## THE TASK
Everything in the data below is left aside except the lines from the one containing "### 8.2 Bilingual Features" through the one containing "- **Symptom**: Stuck"; repeat those exactly.

· · · · ·

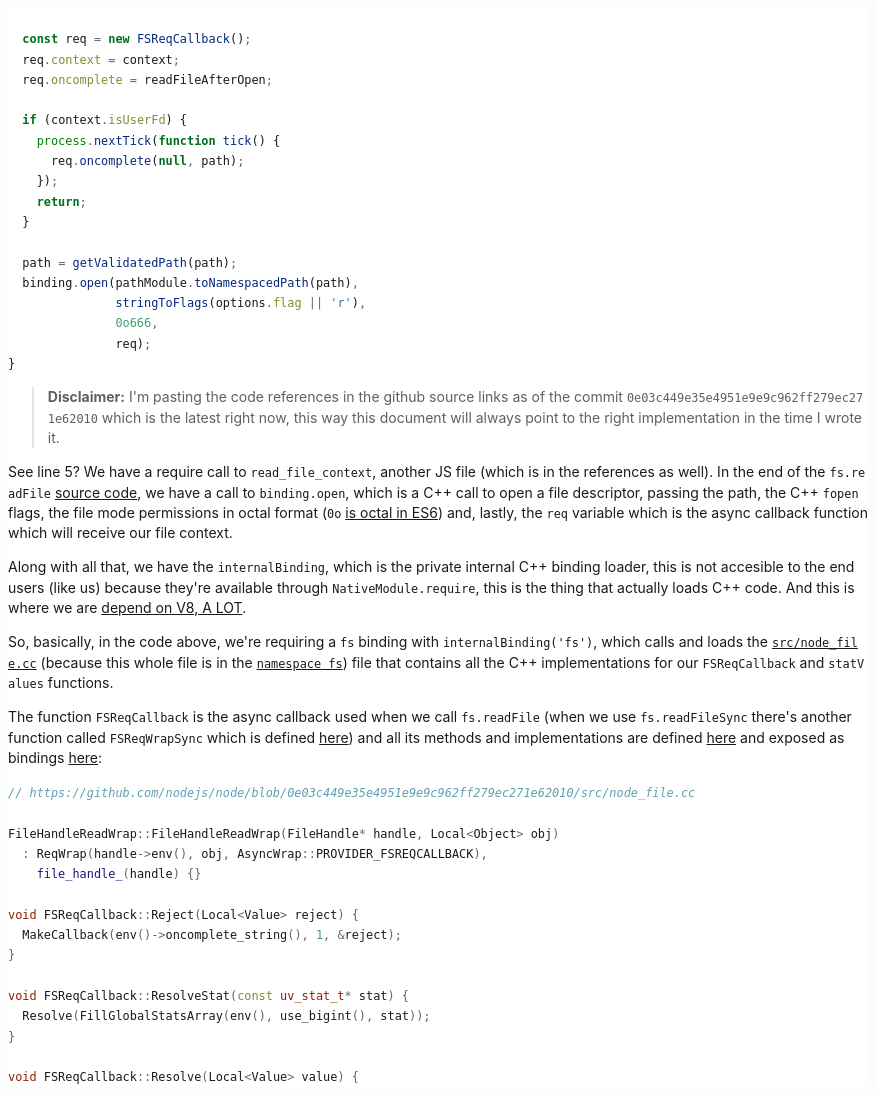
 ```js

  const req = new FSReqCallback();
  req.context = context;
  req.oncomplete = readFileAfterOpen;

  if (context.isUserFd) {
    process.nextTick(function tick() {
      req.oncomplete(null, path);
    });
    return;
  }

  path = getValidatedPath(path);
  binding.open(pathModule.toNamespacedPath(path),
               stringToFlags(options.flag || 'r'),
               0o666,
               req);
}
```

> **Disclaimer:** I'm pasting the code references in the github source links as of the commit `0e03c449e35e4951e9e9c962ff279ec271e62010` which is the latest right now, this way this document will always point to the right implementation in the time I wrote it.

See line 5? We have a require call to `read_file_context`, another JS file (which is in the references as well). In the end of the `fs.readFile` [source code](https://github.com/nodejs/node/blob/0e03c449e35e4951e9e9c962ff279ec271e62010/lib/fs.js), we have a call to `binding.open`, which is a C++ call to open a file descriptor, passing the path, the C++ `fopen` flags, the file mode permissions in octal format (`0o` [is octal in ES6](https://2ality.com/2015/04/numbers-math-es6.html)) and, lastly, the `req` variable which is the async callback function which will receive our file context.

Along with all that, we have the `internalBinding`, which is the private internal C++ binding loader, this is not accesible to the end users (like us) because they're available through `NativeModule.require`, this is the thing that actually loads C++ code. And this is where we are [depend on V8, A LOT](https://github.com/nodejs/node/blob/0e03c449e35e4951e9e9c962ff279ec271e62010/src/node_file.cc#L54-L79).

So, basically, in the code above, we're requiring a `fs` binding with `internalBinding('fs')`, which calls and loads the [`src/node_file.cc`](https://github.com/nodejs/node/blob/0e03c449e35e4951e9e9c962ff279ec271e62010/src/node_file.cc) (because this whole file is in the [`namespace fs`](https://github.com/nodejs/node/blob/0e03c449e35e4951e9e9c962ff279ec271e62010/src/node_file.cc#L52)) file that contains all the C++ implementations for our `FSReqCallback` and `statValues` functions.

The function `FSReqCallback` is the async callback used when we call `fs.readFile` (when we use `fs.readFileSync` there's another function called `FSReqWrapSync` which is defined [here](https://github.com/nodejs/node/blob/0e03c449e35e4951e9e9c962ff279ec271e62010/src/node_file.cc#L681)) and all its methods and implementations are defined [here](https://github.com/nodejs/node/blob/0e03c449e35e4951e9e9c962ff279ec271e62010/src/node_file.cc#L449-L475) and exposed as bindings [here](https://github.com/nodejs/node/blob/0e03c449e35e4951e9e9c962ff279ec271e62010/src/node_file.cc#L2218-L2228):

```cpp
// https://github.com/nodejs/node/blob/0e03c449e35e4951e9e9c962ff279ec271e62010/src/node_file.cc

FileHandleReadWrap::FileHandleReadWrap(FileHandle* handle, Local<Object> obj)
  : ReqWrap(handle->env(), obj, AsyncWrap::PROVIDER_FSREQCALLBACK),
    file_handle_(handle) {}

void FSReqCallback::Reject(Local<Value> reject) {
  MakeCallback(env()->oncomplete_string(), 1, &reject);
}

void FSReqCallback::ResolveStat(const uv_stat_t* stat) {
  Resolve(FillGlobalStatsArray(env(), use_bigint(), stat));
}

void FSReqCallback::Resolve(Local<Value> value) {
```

· · · · ·

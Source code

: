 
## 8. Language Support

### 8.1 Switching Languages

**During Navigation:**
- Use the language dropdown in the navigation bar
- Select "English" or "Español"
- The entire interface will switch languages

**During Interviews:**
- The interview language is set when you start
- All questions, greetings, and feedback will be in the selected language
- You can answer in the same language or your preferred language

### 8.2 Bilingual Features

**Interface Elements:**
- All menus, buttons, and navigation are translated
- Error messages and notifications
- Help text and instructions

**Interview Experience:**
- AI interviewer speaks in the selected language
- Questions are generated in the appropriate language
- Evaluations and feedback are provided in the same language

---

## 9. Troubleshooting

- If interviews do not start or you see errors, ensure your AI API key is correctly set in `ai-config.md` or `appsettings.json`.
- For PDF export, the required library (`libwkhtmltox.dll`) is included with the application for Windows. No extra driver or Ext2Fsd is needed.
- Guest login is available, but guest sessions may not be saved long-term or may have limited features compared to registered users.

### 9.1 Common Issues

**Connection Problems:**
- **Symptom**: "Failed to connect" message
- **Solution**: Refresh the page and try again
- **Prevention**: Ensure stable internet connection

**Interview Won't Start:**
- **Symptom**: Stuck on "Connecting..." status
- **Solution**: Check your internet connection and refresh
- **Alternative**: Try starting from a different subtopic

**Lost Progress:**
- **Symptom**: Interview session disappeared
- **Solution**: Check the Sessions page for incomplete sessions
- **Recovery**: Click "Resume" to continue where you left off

· · · · ·

## WRITTEN SOLUTION
### 8.2 Bilingual Features

**Interface Elements:**
- All menus, buttons, and navigation are translated
- Error messages and notifications
- Help text and instructions

**Interview Experience:**
- AI interviewer speaks in the selected language
- Questions are generated in the appropriate language
- Evaluations and feedback are provided in the same language

---

## 9. Troubleshooting

- If interviews do not start or you see errors, ensure your AI API key is correctly set in `ai-config.md` or `appsettings.json`.
- For PDF export, the required library (`libwkhtmltox.dll`) is included with the application for Windows. No extra driver or Ext2Fsd is needed.
- Guest login is available, but guest sessions may not be saved long-term or may have limited features compared to registered users.

### 9.1 Common Issues

**Connection Problems:**
- **Symptom**: "Failed to connect" message
- **Solution**: Refresh the page and try again
- **Prevention**: Ensure stable internet connection

**Interview Won't Start:**
- **Symptom**: Stuck on "Connecting..." status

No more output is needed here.